Order requiring employer to give bond is not unreasonable. Order of the industrial commission requiring employer to give bond in the sum of $1,500, to insure the payment of medical expense and awarded compensation, is not unreasonable under this section. Kamp v. Disney, 110 Colo. 518 , 135 P.2d 1019 (1943).

No “particular” or specific course of treatment is necessary to warrant award for maintenance care. Stollmeyer v. Indus. Claim Appeals Office, 916 P.2d 609 (Colo. App. 1995).

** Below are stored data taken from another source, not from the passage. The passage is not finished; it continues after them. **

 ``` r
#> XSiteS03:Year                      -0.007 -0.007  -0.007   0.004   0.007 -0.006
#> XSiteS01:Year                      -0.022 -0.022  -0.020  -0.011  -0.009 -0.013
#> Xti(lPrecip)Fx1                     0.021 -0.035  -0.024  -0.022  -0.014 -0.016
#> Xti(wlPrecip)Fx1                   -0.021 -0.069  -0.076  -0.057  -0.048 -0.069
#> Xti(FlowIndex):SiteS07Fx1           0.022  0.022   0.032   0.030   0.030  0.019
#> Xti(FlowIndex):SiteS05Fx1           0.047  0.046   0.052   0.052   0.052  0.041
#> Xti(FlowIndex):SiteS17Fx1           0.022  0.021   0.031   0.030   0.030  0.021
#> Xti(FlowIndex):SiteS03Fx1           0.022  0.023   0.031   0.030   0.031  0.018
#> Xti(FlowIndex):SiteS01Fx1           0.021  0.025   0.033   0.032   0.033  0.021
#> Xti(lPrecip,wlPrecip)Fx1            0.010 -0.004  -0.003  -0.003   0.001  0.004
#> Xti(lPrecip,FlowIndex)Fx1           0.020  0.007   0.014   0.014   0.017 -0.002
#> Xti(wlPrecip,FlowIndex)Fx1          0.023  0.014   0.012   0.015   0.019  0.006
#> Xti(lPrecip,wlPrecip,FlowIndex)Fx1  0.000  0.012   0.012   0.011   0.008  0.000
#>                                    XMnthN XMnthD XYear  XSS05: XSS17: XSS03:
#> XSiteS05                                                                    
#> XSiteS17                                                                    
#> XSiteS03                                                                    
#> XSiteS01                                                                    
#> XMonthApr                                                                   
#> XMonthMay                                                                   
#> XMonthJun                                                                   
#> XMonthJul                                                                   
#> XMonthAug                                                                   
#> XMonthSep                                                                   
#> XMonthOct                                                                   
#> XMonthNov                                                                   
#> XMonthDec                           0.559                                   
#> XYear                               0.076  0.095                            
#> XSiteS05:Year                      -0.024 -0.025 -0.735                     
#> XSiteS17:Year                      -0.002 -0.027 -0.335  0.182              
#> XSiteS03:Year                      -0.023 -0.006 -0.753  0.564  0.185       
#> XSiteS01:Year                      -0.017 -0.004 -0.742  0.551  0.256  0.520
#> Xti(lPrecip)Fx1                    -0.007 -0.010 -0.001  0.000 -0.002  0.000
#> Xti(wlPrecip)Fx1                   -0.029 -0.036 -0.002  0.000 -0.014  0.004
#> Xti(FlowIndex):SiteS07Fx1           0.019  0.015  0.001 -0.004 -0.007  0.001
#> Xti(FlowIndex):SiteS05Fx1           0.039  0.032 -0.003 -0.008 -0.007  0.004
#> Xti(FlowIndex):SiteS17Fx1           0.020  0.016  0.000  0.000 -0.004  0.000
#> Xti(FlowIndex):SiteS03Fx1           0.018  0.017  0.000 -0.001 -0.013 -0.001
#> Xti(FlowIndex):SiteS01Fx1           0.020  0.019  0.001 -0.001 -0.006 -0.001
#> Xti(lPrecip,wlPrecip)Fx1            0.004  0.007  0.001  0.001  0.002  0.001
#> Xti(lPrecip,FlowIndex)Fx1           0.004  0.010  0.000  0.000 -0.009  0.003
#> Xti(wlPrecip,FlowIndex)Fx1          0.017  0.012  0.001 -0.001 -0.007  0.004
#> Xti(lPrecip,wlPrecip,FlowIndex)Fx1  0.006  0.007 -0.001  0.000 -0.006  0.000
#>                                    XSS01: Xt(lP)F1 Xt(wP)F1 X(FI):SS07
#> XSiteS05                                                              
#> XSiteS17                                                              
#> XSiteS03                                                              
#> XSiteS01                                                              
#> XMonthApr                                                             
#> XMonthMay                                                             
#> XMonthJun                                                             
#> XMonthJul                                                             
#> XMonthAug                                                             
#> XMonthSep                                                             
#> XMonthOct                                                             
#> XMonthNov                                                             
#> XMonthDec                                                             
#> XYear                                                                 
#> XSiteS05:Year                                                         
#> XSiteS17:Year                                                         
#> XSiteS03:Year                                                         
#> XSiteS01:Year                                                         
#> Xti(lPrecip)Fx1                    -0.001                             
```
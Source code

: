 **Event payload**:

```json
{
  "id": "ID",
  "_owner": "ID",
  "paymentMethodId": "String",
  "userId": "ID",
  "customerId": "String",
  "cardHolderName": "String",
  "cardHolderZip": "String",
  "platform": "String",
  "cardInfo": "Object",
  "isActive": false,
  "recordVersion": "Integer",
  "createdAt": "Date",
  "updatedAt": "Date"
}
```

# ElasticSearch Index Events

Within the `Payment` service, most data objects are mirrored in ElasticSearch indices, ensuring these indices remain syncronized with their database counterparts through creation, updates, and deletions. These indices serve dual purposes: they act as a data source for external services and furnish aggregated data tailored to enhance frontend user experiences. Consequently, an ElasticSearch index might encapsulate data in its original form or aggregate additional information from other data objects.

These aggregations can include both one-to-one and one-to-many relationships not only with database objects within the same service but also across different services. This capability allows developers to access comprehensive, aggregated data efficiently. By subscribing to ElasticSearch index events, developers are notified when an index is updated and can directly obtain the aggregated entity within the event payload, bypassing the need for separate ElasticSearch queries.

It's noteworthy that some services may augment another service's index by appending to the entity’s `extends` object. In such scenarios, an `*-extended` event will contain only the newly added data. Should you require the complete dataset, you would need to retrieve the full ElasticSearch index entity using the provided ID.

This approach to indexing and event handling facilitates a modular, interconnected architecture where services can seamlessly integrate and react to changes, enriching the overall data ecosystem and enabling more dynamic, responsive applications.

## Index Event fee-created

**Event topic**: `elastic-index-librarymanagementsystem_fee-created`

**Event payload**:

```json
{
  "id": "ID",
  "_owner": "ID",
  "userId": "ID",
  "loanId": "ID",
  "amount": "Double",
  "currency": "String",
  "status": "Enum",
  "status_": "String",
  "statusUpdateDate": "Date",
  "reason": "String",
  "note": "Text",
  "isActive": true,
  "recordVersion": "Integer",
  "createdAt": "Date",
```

But a showing of need for treatment is not met by simply proving that degenerative changes will occur. Where it appears that no treatment could prevent or relieve degeneration, an award of ongoing medical benefits is inappropriate. Stollmeyer v. Indus. Claim Appeals Office, 916 P.2d 609 (Colo. App. 1995).

Burden is on claimant to prove entitlement to ongoing medical benefits by a preponderance of the evidence. Lerner v. Wal-Mart Stores, Inc., 865 P.2d 915 (Colo. App. 1993).

Applied in Robbolino v. Fischer-White Contractors, 738 P.2d 70 (Colo. App. 1987).